WHO now notes that at least 15 in every 100 patients admitted in critical care are likely to acquire an infection during hospital stay with at least one in every 10 affected patients dying from the same.

The advent of Covid-19 has seen a silver lining in the midst of the dark cloud after the ministry pointed out that despite the challenges on the healthcare system there had been commendable community behavior change with people increasing their hand hygiene.

As a result, the country significantly reduced killer diseases such as diarrhoea diseases among children aged below five years, acute respiratory diseases in all age sets and intestinal worms among school age children.

According to the global health agency, people in intensive care and newborns are particularly at risk.

“The report reveals that approximately one in four hospital-treated sepsis cases and almost half of all cases of sepsis with organ dysfunction treated in adult intensive-care units are health care-associated,” WHO notes.

WHO DG Dr.
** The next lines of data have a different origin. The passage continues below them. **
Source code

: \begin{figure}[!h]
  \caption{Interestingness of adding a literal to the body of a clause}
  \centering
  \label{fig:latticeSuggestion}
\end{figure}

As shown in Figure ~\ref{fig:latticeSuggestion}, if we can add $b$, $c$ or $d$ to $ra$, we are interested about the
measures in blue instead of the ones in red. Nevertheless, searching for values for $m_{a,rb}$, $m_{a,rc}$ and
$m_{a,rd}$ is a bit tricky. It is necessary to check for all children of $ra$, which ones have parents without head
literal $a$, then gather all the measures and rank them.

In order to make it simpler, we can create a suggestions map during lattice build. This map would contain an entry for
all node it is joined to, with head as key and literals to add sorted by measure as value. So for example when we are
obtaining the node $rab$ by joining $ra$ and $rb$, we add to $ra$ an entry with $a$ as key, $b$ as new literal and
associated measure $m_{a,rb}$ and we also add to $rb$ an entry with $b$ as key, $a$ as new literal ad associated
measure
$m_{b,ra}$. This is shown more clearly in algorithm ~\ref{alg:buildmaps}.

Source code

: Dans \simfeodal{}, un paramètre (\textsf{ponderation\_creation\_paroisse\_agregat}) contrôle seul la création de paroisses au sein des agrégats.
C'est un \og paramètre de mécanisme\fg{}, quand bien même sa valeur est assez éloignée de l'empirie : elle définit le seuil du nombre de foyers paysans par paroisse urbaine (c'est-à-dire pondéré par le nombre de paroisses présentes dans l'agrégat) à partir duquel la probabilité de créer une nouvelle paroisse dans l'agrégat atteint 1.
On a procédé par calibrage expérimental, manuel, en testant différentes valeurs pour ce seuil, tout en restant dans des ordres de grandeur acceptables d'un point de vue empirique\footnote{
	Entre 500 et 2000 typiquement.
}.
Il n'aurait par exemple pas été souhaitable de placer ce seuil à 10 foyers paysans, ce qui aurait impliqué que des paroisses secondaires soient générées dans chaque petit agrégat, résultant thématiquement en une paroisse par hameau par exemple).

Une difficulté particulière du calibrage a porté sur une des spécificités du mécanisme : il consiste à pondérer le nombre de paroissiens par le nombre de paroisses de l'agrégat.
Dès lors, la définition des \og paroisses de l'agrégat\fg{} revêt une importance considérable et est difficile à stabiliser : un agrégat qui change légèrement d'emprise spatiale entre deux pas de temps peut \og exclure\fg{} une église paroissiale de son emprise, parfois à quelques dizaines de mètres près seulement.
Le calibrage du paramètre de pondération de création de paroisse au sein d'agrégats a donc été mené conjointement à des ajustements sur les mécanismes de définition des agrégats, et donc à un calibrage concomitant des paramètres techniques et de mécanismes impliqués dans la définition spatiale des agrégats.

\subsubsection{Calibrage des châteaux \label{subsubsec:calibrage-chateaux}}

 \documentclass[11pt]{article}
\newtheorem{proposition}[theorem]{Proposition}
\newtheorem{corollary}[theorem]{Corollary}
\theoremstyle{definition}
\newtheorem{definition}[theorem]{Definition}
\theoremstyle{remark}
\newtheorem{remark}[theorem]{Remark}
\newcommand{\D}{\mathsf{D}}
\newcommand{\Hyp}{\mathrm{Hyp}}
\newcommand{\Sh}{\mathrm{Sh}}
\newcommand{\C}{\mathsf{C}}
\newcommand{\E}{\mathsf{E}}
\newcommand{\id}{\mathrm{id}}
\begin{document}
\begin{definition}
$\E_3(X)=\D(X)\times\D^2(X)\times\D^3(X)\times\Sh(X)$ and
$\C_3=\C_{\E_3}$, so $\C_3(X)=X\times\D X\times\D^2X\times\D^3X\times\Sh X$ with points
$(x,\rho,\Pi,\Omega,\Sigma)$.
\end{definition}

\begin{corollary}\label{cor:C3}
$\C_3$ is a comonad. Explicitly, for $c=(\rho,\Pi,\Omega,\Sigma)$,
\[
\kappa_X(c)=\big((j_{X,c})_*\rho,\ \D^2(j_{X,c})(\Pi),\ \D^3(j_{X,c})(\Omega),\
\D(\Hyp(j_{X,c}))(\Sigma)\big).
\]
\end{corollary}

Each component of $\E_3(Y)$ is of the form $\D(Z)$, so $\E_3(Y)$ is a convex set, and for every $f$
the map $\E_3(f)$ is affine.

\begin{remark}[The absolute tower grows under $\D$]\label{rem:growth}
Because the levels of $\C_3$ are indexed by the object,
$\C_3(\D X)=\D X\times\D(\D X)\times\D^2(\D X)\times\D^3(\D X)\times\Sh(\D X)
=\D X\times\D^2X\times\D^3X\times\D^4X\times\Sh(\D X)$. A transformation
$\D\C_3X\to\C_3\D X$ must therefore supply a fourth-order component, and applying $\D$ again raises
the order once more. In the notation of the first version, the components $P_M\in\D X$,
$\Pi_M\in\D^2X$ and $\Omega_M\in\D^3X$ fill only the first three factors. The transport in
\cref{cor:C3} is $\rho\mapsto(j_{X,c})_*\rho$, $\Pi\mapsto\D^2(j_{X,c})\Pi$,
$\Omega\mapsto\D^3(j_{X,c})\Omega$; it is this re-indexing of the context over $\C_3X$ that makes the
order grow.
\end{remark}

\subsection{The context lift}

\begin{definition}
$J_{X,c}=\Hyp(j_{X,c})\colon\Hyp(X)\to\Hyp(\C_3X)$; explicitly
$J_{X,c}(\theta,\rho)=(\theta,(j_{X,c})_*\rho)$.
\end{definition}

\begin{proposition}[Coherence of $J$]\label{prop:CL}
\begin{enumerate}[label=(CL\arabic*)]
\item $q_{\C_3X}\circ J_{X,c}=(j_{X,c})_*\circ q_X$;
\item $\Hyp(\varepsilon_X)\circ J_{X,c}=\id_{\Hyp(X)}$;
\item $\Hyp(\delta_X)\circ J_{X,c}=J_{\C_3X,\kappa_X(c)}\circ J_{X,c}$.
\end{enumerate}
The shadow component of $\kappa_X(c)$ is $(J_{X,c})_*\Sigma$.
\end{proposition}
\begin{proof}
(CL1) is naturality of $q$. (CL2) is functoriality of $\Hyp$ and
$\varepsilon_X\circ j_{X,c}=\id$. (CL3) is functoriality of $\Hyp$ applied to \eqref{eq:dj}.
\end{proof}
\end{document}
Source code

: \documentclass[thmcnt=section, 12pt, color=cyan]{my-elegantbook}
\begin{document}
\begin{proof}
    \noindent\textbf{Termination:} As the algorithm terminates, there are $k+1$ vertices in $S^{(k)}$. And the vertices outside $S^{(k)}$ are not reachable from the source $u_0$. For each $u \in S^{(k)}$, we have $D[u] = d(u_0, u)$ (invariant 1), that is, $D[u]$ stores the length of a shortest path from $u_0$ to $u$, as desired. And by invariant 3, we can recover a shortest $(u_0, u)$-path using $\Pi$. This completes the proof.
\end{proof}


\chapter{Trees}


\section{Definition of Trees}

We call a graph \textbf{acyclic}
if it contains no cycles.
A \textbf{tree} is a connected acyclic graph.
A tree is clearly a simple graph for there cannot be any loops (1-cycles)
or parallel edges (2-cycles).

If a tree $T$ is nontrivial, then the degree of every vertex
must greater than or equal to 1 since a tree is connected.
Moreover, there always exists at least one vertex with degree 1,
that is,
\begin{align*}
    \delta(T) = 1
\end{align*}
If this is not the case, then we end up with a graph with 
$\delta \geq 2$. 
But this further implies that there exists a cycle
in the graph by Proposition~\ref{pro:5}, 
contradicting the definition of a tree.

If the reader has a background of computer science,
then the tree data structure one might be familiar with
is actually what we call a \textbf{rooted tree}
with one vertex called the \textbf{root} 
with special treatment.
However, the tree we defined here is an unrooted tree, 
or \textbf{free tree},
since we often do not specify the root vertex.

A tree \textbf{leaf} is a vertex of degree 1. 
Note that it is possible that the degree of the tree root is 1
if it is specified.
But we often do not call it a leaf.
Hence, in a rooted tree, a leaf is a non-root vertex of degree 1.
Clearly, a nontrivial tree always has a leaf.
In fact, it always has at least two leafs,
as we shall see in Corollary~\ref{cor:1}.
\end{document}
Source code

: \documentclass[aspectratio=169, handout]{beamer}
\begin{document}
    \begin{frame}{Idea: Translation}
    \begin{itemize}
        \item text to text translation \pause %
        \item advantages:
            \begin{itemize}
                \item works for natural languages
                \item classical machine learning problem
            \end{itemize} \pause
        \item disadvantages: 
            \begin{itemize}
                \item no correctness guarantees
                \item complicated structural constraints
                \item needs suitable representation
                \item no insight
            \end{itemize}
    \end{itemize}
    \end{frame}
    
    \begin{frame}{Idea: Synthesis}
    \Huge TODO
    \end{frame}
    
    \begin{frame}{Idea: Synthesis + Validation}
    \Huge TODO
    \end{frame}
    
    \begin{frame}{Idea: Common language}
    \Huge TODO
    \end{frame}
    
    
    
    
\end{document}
Tedros Ghebreyesus says that the Covid-19 pandemic has exposed many challenges, and gaps in infection prevention and control in all regions and countries, including those which had the most advanced IPC programmes.

“It has also provided an unprecedented opportunity to take stock of the situation and rapidly scale up outbreak readiness and response through infection prevention and control practices,” Ghebreyesus said.

The report notes that despite the surge in response to the Covid-19 pandemic, not all essential IPC human resources, supplies and products are available two years into the pandemic.

A previous WASH report released last year identified that 1.8 billion people globally were using health care facilities that lacked basic water services and 800 million people were using facilities with no toilets.

In the least developed countries, the situation is especially acute.

An estimated 50 per cent of health care facilities lacked basic water supplies, 63 per cent lacked basic sanitation services, 26 per cent lacked hand hygiene facilities at points of care while 60 per cent of health care facilities did not have systems to safely manage health-care waste.